**Task requirements**
From the first line to the last, output the records exactly and drop any images.

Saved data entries
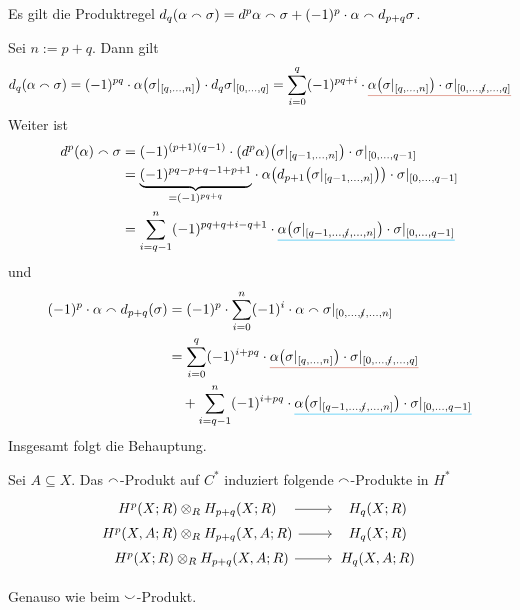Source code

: \begin{lemma}[{name=[Produktregel für das Cap-Produkt]},label=lem:cap_prod]
	Es gilt die Produktregel $d_q(\alpha \smallfrown \sigma) = d^p \alpha \smallfrown \sigma + (-1)^p \cdot \alpha \smallfrown d_{p+q} \sigma$.
\end{lemma}
\begin{beweis}
	Sei $n := p+q$. Dann gilt
	\[
		d_q(\alpha \capp \sigma) = (-1)^{pq} \cdot \alpha \enbrace*{\sigma|_{\benbrace*{q,\ldots ,n}}} \cdot d_q \sigma|_{\benbrace*{0,\ldots ,q}} 
		= \sum_{i=0}^{q} (-1)^{pq+i} \cdot \mathul{Coral3}{\alpha \enbrace*{\sigma|_{\benbrace*{q,\ldots ,n}}}\cdot \sigma|_{\benbrace*{0, \ldots ,\slashedi,\ldots ,q}}}
	\]
	Weiter ist 
	\begin{align}
		d^p(\alpha) \capp \sigma &= (-1)^{(p+1)(q-1)} \cdot (d^p \alpha) \enbrace*{\sigma|_{\benbrace*{q-1,\ldots ,n}}} \cdot \sigma|_{\benbrace*{0,\ldots ,q-1}} \\
		&= \Underbrace{(-1)^{pq-p+q-1+p+1}}{=(-1)^{pq+q}} \cdot \alpha \enbrace*{ d_{p+1} \enbrace*{\sigma|_{\benbrace*{q-1,\ldots ,n}}}} \cdot \sigma|_{\benbrace*{0, \ldots ,q-1}} \\
		&= \sum_{i=q-1}^{n} (-1)^{pq+q+i-q+1} \cdot \mathul{DeepSkyBlue2}{\alpha \enbrace*{\sigma|_{\benbrace*{q-1,\ldots,\slashedi,\ldots ,n}}} \cdot \sigma|_{\benbrace*{0, \ldots ,q-1}}}
	\end{align}
	und
	\begin{align}
		(-1)^p \cdot \alpha \capp d_{p+q}(\sigma) &= (-1)^p \cdot \sum_{i=0}^{n} (-1)^i \cdot \alpha \capp \sigma |_{\benbrace*{0, \ldots , \slashedi,\ldots ,n}} \\
		&= \sum_{i=0}^{q} (-1)^{i+pq} \cdot \mathul{Coral3}{\alpha \enbrace*{\sigma|_{\benbrace*{q,\ldots ,n}}} \cdot \sigma|_{\benbrace*{0,\ldots , \slashedi,\ldots ,q}}}\\
		&\hspace{1em}+ \sum_{i=q-1}^{n} (-1)^{i+pq} \cdot \mathul{DeepSkyBlue2}{\alpha \enbrace*{\sigma|_{\benbrace*{q-1,\ldots,\slashedi,\ldots,n}}} \cdot \sigma|_{\benbrace*{0, \ldots ,q-1}}}
	\end{align}
	Insgesamt folgt die Behauptung.
\end{beweis}

\begin{lemma}[{name=[relative Cap-Produkte]}]
	Sei $A \subseteq X$. Das $\smallfrown$-Produkt auf $C^*$ induziert folgende $\smallfrown$-Produkte in $H^*$
	\[
		\begin{tikzcd}[row sep=0em]
			\minwidthbox{H^p(X;R) \otimes_R H_{p+q}(X;R)}{4.6cm} \rar & \minwidthbox{H_q(X;R)}{2cm} \\
			\minwidthbox{H^p(X,A;R) \otimes_R H_{p+q}(X,A;R)}{4.6cm} \rar & \minwidthbox{H_q(X;R)}{2cm} \\
			\minwidthbox{\hfill H^p(X;R) \otimes_R H_{p+q}(X,A;R)}{4.6cm} \rar & \minwidthbox{H_q(X,A;R)}{2cm}
		\end{tikzcd}
	\]
\end{lemma}
\begin{beweis}
	Genauso wie beim $\smallsmile$-Produkt.
\end{beweis}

**Written answer**
Source code

: \begin{lemma}[{name=[Produktregel für das Cap-Produkt]},label=lem:cap_prod]
	Es gilt die Produktregel $d_q(\alpha \smallfrown \sigma) = d^p \alpha \smallfrown \sigma + (-1)^p \cdot \alpha \smallfrown d_{p+q} \sigma$.
\end{lemma}
\begin{beweis}
	Sei $n := p+q$. Dann gilt
	\[
		d_q(\alpha \capp \sigma) = (-1)^{pq} \cdot \alpha \enbrace*{\sigma|_{\benbrace*{q,\ldots ,n}}} \cdot d_q \sigma|_{\benbrace*{0,\ldots ,q}} 
		= \sum_{i=0}^{q} (-1)^{pq+i} \cdot \mathul{Coral3}{\alpha \enbrace*{\sigma|_{\benbrace*{q,\ldots ,n}}}\cdot \sigma|_{\benbrace*{0, \ldots ,\slashedi,\ldots ,q}}}
	\]
	Weiter ist 
	\begin{align}
		d^p(\alpha) \capp \sigma &= (-1)^{(p+1)(q-1)} \cdot (d^p \alpha) \enbrace*{\sigma|_{\benbrace*{q-1,\ldots ,n}}} \cdot \sigma|_{\benbrace*{0,\ldots ,q-1}} \\
		&= \Underbrace{(-1)^{pq-p+q-1+p+1}}{=(-1)^{pq+q}} \cdot \alpha \enbrace*{ d_{p+1} \enbrace*{\sigma|_{\benbrace*{q-1,\ldots ,n}}}} \cdot \sigma|_{\benbrace*{0, \ldots ,q-1}} \\
		&= \sum_{i=q-1}^{n} (-1)^{pq+q+i-q+1} \cdot \mathul{DeepSkyBlue2}{\alpha \enbrace*{\sigma|_{\benbrace*{q-1,\ldots,\slashedi,\ldots ,n}}} \cdot \sigma|_{\benbrace*{0, \ldots ,q-1}}}
	\end{align}
	und
	\begin{align}
		(-1)^p \cdot \alpha \capp d_{p+q}(\sigma) &= (-1)^p \cdot \sum_{i=0}^{n} (-1)^i \cdot \alpha \capp \sigma |_{\benbrace*{0, \ldots , \slashedi,\ldots ,n}} \\
		&= \sum_{i=0}^{q} (-1)^{i+pq} \cdot \mathul{Coral3}{\alpha \enbrace*{\sigma|_{\benbrace*{q,\ldots ,n}}} \cdot \sigma|_{\benbrace*{0,\ldots , \slashedi,\ldots ,q}}}\\
		&\hspace{1em}+ \sum_{i=q-1}^{n} (-1)^{i+pq} \cdot \mathul{DeepSkyBlue2}{\alpha \enbrace*{\sigma|_{\benbrace*{q-1,\ldots,\slashedi,\ldots,n}}} \cdot \sigma|_{\benbrace*{0, \ldots ,q-1}}}
	\end{align}
	Insgesamt folgt die Behauptung.
\end{beweis}

\begin{lemma}[{name=[relative Cap-Produkte]}]
	Sei $A \subseteq X$. Das $\smallfrown$-Produkt auf $C^*$ induziert folgende $\smallfrown$-Produkte in $H^*$
	\[
		\begin{tikzcd}[row sep=0em]
			\minwidthbox{H^p(X;R) \otimes_R H_{p+q}(X;R)}{4.6cm} \rar & \minwidthbox{H_q(X;R)}{2cm} \\
			\minwidthbox{H^p(X,A;R) \otimes_R H_{p+q}(X,A;R)}{4.6cm} \rar & \minwidthbox{H_q(X;R)}{2cm} \\
			\minwidthbox{\hfill H^p(X;R) \otimes_R H_{p+q}(X,A;R)}{4.6cm} \rar & \minwidthbox{H_q(X,A;R)}{2cm}
		\end{tikzcd}
	\]
\end{lemma}
\begin{beweis}
	Genauso wie beim $\smallsmile$-Produkt.
\end{beweis}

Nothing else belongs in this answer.